Batti Baas singles chronology
|  | "Lovin' You" (2001) | "Inside Out" (2002) |

= Lovin' You (Soulhead song) =

"Lovin' You" (stylized as LOVIN' YOU) is Batti Baas' debut single. The song featured rapper Aaron Blackmon.

==Information==
Lovin' You was released as 12" vinyl and contained different versions of the song on each side. The single was produced by Aki Hisakawa, with the lyrics written by both Yoshika and Tsugumi of Batti Baas and Aaron Blackmon.
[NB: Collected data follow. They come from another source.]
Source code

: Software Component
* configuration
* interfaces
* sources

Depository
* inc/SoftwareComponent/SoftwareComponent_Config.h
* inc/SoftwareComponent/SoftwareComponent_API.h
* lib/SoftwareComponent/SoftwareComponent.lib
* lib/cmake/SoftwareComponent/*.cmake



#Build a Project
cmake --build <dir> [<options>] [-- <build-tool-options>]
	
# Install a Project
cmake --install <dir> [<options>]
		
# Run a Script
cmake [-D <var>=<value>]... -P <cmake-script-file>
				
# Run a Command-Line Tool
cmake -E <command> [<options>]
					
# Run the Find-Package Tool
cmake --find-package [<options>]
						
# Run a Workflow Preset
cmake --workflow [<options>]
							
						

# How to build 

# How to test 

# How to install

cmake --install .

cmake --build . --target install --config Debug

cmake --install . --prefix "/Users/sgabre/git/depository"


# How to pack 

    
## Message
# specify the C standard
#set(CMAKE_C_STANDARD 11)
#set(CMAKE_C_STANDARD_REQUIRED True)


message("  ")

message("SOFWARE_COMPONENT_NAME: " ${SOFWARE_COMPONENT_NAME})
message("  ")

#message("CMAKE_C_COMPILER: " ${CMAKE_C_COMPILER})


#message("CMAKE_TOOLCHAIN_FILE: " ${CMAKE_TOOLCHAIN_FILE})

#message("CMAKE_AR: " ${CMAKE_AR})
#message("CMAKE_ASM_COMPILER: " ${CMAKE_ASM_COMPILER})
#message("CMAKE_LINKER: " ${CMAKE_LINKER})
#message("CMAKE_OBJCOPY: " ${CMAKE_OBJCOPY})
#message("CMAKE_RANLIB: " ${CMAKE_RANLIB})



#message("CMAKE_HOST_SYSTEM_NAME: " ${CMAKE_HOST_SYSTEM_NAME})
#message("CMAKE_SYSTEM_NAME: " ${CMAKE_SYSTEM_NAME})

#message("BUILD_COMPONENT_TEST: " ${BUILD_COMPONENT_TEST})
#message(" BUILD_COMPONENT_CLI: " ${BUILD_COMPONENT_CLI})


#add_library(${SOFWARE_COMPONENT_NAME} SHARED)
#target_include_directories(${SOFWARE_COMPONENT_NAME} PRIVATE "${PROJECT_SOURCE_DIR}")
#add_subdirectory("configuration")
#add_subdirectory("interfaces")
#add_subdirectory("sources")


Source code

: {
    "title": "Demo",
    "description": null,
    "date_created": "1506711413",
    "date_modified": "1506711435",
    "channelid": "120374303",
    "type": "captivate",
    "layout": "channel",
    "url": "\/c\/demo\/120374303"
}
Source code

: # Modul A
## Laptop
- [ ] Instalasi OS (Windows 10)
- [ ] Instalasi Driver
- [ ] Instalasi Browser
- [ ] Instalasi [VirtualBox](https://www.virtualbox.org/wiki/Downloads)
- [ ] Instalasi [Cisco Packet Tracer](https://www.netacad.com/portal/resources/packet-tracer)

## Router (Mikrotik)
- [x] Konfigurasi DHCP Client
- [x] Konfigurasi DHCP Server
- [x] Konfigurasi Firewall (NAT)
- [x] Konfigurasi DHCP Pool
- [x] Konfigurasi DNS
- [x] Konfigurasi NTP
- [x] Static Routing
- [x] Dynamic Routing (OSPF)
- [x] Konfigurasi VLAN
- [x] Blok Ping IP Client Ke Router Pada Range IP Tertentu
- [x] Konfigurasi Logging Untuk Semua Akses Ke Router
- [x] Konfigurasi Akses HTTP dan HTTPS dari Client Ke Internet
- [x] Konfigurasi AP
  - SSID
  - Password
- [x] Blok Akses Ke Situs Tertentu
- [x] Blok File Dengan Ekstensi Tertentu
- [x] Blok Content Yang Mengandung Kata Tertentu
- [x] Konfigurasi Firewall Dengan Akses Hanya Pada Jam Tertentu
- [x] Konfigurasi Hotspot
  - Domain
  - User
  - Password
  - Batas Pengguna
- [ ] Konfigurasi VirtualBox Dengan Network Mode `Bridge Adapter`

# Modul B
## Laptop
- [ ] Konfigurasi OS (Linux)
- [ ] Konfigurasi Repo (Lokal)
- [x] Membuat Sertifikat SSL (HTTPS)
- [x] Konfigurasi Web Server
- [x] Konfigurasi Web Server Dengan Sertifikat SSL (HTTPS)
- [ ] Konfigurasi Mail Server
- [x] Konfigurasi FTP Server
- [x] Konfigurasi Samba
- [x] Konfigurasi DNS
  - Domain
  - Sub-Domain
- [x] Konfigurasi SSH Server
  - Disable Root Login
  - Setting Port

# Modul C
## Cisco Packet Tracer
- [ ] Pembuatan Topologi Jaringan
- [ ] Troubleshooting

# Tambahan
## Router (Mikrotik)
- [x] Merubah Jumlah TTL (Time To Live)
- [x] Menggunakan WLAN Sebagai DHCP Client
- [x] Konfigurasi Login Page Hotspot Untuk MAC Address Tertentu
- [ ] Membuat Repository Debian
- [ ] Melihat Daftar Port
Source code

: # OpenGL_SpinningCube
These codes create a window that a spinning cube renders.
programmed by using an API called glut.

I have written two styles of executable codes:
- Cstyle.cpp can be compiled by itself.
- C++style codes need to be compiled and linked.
Batti Baas would later become known as Soulhead, whereas Yoshika and Tsugumi were picked up by Sony Music Entertainment Japan in 2002.

==Track listing==
(Track List)

===Side A===
1. "Lovin' You" [Breezy Mix]
2. "Lovin' You" [Breezy Mix Inst.]

===Side B===
1. "Lovin' You" [Baas Mix]
2. "Lovin' You" [Baas Mix Inst.]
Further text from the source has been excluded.